START Provided entries
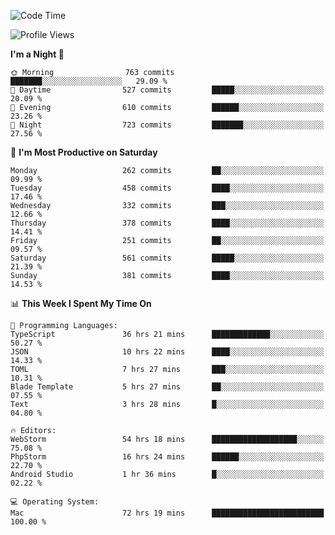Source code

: <!--START_SECTION:waka-->
![Code Time](http://img.shields.io/badge/Code%20Time-1%2C786%20hrs%204%20mins-blue)

![Profile Views](http://img.shields.io/badge/Profile%20Views-0-blue)

**I'm a Night 🦉** 

```text
🌞 Morning                763 commits         ███████░░░░░░░░░░░░░░░░░░   29.09 % 
🌆 Daytime                527 commits         █████░░░░░░░░░░░░░░░░░░░░   20.09 % 
🌃 Evening                610 commits         ██████░░░░░░░░░░░░░░░░░░░   23.26 % 
🌙 Night                  723 commits         ███████░░░░░░░░░░░░░░░░░░   27.56 % 
```
📅 **I'm Most Productive on Saturday** 

```text
Monday                   262 commits         ██░░░░░░░░░░░░░░░░░░░░░░░   09.99 % 
Tuesday                  458 commits         ████░░░░░░░░░░░░░░░░░░░░░   17.46 % 
Wednesday                332 commits         ███░░░░░░░░░░░░░░░░░░░░░░   12.66 % 
Thursday                 378 commits         ████░░░░░░░░░░░░░░░░░░░░░   14.41 % 
Friday                   251 commits         ██░░░░░░░░░░░░░░░░░░░░░░░   09.57 % 
Saturday                 561 commits         █████░░░░░░░░░░░░░░░░░░░░   21.39 % 
Sunday                   381 commits         ████░░░░░░░░░░░░░░░░░░░░░   14.53 % 
```


📊 **This Week I Spent My Time On** 

```text
💬 Programming Languages: 
TypeScript               36 hrs 21 mins      █████████████░░░░░░░░░░░░   50.27 % 
JSON                     10 hrs 22 mins      ████░░░░░░░░░░░░░░░░░░░░░   14.33 % 
TOML                     7 hrs 27 mins       ███░░░░░░░░░░░░░░░░░░░░░░   10.31 % 
Blade Template           5 hrs 27 mins       ██░░░░░░░░░░░░░░░░░░░░░░░   07.55 % 
Text                     3 hrs 28 mins       █░░░░░░░░░░░░░░░░░░░░░░░░   04.80 % 

🔥 Editors: 
WebStorm                 54 hrs 18 mins      ███████████████████░░░░░░   75.08 % 
PhpStorm                 16 hrs 24 mins      ██████░░░░░░░░░░░░░░░░░░░   22.70 % 
Android Studio           1 hr 36 mins        █░░░░░░░░░░░░░░░░░░░░░░░░   02.22 % 

💻 Operating System: 
Mac                      72 hrs 19 mins      █████████████████████████   100.00 % 
```


<!--END_SECTION:waka-->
END Provided entries
**Brief:**
Pictures in the records above are to be left out of an otherwise exact copy.

**Worked solution:**
Source code

: <!--START_SECTION:waka-->
![Code Time](http://img.shields.io/badge/Code%20Time-1%2C786%20hrs%204%20mins-blue)

![Profile Views](http://img.shields.io/badge/Profile%20Views-0-blue)

**I'm a Night 🦉** 

```text
🌞 Morning                763 commits         ███████░░░░░░░░░░░░░░░░░░   29.09 % 
🌆 Daytime                527 commits         █████░░░░░░░░░░░░░░░░░░░░   20.09 % 
🌃 Evening                610 commits         ██████░░░░░░░░░░░░░░░░░░░   23.26 % 
🌙 Night                  723 commits         ███████░░░░░░░░░░░░░░░░░░   27.56 % 
```
📅 **I'm Most Productive on Saturday** 

```text
Monday                   262 commits         ██░░░░░░░░░░░░░░░░░░░░░░░   09.99 % 
Tuesday                  458 commits         ████░░░░░░░░░░░░░░░░░░░░░   17.46 % 
Wednesday                332 commits         ███░░░░░░░░░░░░░░░░░░░░░░   12.66 % 
Thursday                 378 commits         ████░░░░░░░░░░░░░░░░░░░░░   14.41 % 
Friday                   251 commits         ██░░░░░░░░░░░░░░░░░░░░░░░   09.57 % 
Saturday                 561 commits         █████░░░░░░░░░░░░░░░░░░░░   21.39 % 
Sunday                   381 commits         ████░░░░░░░░░░░░░░░░░░░░░   14.53 % 
```


📊 **This Week I Spent My Time On** 

```text
💬 Programming Languages: 
TypeScript               36 hrs 21 mins      █████████████░░░░░░░░░░░░   50.27 % 
JSON                     10 hrs 22 mins      ████░░░░░░░░░░░░░░░░░░░░░   14.33 % 
TOML                     7 hrs 27 mins       ███░░░░░░░░░░░░░░░░░░░░░░   10.31 % 
Blade Template           5 hrs 27 mins       ██░░░░░░░░░░░░░░░░░░░░░░░   07.55 % 
Text                     3 hrs 28 mins       █░░░░░░░░░░░░░░░░░░░░░░░░   04.80 % 

🔥 Editors: 
WebStorm                 54 hrs 18 mins      ███████████████████░░░░░░   75.08 % 
PhpStorm                 16 hrs 24 mins      ██████░░░░░░░░░░░░░░░░░░░   22.70 % 
Android Studio           1 hr 36 mins        █░░░░░░░░░░░░░░░░░░░░░░░░   02.22 % 

💻 Operating System: 
Mac                      72 hrs 19 mins      █████████████████████████   100.00 % 
```


<!--END_SECTION:waka-->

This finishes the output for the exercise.